Saturday, May 8, 2010

It's a Small World.

Ugh! I hated that ride at Disneyland when I was a kid! My brothers and sister loved it, so I was forced to sit through it multiple times every visit. I'd rather pass a red hot branding iron through my cranium than hear that cloying tune again.

A few years back, I thought I was on an episode of the Twilight Zone when a friend asked me to troubleshoot their PC. The machine would randomly start playing that very song through the built-in speaker. It took a while to figure that one out!

Believe it or not, it was a feature of the BIOS used as a thermal warning. Certainly one of the more obscure troubleshooting issues I've ever worked (see Computer Randomly Plays Classical Music for a Microsoft Knowledge Base article that resulted from this behavior, and my blog entry One of the more interesting game problem cases I've worked on for another set of really strange symptoms).

Happily, that the Internet makes this a small world delights me. In the short time this blog has been live, we've had visitors from 53 countries spread around the world! Lots of great e-mails have been sent (please, put your thoughts in the comments: let everyone see where we agree, disagree, or where you've found help with game or other technical problems!)
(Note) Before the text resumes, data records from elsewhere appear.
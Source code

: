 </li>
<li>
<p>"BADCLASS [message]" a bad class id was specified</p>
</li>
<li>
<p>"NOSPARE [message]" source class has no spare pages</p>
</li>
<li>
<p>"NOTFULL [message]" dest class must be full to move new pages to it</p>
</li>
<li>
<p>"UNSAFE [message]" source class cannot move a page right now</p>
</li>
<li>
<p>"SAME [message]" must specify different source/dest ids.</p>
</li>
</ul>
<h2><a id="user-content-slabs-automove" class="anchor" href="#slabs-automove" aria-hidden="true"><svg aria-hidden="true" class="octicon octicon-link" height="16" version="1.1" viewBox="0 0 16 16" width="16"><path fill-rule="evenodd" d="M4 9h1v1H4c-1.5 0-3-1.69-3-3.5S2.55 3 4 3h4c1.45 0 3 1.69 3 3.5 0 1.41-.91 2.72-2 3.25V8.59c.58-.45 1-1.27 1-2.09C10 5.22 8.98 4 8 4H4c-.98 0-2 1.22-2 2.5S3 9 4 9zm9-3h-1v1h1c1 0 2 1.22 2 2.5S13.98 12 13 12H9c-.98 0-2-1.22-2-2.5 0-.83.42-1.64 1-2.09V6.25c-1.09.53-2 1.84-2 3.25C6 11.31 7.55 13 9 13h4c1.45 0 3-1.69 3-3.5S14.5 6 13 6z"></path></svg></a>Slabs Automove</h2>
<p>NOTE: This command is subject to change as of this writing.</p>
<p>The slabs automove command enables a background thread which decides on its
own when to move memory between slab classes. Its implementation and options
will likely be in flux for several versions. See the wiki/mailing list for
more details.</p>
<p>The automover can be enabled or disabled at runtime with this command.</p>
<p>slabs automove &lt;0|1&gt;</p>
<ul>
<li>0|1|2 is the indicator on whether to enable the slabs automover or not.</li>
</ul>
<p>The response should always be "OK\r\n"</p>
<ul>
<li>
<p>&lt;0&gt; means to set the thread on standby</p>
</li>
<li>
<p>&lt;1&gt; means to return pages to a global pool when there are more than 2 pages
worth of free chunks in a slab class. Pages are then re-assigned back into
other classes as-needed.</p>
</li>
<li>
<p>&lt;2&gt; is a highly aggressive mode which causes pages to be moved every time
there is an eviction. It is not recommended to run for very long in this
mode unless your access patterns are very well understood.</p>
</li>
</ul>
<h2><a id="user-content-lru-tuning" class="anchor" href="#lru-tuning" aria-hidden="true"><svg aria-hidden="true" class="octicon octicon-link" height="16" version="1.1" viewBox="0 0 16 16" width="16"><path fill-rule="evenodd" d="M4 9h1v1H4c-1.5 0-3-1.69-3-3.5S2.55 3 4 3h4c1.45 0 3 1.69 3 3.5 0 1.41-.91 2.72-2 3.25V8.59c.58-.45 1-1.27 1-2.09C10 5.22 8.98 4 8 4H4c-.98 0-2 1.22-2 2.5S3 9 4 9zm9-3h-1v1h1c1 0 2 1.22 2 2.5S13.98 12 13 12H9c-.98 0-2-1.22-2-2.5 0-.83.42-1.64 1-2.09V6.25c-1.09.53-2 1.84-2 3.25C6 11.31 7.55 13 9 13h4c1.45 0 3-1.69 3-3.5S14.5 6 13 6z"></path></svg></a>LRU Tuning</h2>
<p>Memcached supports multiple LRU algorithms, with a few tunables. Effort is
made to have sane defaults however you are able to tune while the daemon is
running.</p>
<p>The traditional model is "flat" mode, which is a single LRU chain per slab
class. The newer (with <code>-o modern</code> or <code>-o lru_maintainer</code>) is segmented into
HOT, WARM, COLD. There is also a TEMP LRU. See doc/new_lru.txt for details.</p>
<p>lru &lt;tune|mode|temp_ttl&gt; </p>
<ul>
As Dean Martin, the King of Cool used to say: Keep those cards and letters coming in!

2 comments:

  1. Been to Disneyland twice. Once when I was 14, and I never set foot near than dang ride. Once again when my inlaws took my oldest kid via airplane when he was about 5... except I didn't fly; My wife and I, and her brothers and their wife's drove down there, spur of the moment, to be with our kids!! how dumb is that? We drove from Seattle to LA just to be with our kids at It's a Small World Afterall!!! spent 18 hours driving, 14 hours at D-Land, and 18 driving back, and went to work the next day. Brilliant!

    ReplyDelete
  2. @thejeep:
    That's what your kids will remember. That's Great Parents material.